### REQUIRED WORK
Bring together all lines of the material below that contain the string "speaks".

### MATERIAL TO PROCESS

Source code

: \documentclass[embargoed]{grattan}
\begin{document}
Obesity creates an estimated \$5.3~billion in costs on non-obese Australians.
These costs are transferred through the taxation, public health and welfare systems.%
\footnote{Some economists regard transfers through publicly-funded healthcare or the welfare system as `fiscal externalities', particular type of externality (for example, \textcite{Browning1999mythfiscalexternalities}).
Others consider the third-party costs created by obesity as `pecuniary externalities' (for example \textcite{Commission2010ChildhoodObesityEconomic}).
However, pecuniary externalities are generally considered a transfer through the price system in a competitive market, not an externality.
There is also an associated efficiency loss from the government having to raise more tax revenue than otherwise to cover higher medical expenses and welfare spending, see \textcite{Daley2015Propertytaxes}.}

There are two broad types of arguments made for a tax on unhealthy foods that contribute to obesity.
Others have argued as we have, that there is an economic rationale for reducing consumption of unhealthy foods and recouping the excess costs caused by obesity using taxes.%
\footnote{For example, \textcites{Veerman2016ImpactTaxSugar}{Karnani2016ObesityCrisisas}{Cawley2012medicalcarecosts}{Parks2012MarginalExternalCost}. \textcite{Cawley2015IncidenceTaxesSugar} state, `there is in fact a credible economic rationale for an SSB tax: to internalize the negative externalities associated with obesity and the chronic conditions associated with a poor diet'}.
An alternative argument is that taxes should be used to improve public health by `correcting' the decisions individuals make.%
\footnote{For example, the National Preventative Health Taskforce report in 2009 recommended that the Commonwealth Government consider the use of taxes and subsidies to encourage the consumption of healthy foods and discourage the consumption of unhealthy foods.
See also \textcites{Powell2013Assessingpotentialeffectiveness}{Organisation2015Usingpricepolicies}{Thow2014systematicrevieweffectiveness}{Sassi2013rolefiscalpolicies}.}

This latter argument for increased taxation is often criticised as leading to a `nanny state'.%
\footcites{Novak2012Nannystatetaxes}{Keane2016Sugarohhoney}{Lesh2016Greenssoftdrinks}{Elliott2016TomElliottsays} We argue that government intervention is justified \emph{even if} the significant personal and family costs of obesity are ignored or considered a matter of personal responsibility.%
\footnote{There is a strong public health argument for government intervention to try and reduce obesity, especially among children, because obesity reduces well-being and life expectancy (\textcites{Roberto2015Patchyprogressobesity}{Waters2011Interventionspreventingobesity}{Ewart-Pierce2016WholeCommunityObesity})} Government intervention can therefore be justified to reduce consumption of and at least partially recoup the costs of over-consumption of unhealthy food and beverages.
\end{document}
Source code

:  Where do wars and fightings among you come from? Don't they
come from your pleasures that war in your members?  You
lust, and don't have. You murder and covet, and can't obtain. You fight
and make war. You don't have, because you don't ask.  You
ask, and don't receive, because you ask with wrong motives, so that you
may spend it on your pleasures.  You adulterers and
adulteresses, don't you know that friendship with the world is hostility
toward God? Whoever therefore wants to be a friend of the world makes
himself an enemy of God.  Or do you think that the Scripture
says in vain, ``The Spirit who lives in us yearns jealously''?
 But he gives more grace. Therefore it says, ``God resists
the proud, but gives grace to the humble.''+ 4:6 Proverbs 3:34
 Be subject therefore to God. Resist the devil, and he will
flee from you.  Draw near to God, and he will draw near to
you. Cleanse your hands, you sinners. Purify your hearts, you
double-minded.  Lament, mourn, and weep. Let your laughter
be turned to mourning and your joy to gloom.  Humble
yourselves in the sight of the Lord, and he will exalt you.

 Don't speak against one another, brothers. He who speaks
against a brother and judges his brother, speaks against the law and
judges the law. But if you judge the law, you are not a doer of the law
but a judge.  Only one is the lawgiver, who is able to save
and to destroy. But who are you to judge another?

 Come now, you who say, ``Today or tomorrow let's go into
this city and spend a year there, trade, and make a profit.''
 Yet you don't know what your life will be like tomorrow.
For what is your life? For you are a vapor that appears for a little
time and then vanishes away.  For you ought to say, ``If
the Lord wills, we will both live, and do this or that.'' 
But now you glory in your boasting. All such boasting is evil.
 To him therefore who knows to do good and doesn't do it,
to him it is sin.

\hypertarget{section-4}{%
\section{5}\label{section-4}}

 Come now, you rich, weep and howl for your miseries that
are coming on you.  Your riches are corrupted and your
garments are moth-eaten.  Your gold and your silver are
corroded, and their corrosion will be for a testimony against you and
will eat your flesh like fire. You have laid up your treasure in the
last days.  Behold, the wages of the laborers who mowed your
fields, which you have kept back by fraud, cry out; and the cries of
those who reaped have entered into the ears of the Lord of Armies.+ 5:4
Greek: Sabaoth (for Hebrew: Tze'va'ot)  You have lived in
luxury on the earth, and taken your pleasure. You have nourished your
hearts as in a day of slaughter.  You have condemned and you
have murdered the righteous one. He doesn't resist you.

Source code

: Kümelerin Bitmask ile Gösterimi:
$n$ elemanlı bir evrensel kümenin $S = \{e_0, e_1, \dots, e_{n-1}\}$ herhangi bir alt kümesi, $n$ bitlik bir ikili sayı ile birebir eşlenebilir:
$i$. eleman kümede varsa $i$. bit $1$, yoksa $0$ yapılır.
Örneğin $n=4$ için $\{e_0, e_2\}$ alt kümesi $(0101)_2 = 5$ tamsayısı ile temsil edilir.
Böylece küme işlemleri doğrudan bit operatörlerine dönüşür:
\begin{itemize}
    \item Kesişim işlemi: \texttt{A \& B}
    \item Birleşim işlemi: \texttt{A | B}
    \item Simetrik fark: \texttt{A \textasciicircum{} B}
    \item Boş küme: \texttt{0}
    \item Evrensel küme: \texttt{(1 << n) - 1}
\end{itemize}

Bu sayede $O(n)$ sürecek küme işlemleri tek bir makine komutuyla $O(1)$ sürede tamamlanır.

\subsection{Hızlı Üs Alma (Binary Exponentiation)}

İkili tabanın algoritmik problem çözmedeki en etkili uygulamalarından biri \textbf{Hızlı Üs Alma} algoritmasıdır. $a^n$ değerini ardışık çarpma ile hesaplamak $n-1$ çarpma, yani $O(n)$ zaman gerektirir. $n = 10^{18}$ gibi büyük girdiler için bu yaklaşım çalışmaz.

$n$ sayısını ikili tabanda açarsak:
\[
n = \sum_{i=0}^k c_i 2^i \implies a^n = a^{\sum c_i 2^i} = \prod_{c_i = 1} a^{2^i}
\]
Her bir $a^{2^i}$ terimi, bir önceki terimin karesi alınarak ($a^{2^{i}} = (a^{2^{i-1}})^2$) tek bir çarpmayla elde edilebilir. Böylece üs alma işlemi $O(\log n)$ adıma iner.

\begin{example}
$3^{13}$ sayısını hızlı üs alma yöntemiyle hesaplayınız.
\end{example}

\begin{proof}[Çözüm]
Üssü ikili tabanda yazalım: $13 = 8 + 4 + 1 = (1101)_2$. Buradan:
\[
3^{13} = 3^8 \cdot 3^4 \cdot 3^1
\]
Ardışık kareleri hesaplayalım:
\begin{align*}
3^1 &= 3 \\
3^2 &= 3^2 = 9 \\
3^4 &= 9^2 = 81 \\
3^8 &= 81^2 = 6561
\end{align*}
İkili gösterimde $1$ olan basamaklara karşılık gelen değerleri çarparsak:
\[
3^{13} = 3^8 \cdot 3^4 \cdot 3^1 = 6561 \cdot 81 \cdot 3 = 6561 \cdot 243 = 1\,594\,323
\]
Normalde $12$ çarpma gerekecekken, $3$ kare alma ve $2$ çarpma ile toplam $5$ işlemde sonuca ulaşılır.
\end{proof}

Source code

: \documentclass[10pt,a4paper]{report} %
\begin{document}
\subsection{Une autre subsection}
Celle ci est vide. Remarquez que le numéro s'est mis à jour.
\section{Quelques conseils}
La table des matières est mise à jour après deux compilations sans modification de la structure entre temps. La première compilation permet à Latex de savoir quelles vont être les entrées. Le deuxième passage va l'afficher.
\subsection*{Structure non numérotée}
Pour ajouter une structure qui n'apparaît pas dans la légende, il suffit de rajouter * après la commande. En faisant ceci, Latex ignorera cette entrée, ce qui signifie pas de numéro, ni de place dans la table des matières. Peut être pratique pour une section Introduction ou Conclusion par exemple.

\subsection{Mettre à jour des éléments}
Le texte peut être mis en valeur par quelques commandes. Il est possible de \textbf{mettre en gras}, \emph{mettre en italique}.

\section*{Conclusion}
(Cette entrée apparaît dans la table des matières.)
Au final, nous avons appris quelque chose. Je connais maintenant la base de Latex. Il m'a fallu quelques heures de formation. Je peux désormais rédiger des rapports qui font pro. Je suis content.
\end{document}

### ANSWER AREA
 Don't speak against one another, brothers. He who speaks
against a brother and judges his brother, speaks against the law and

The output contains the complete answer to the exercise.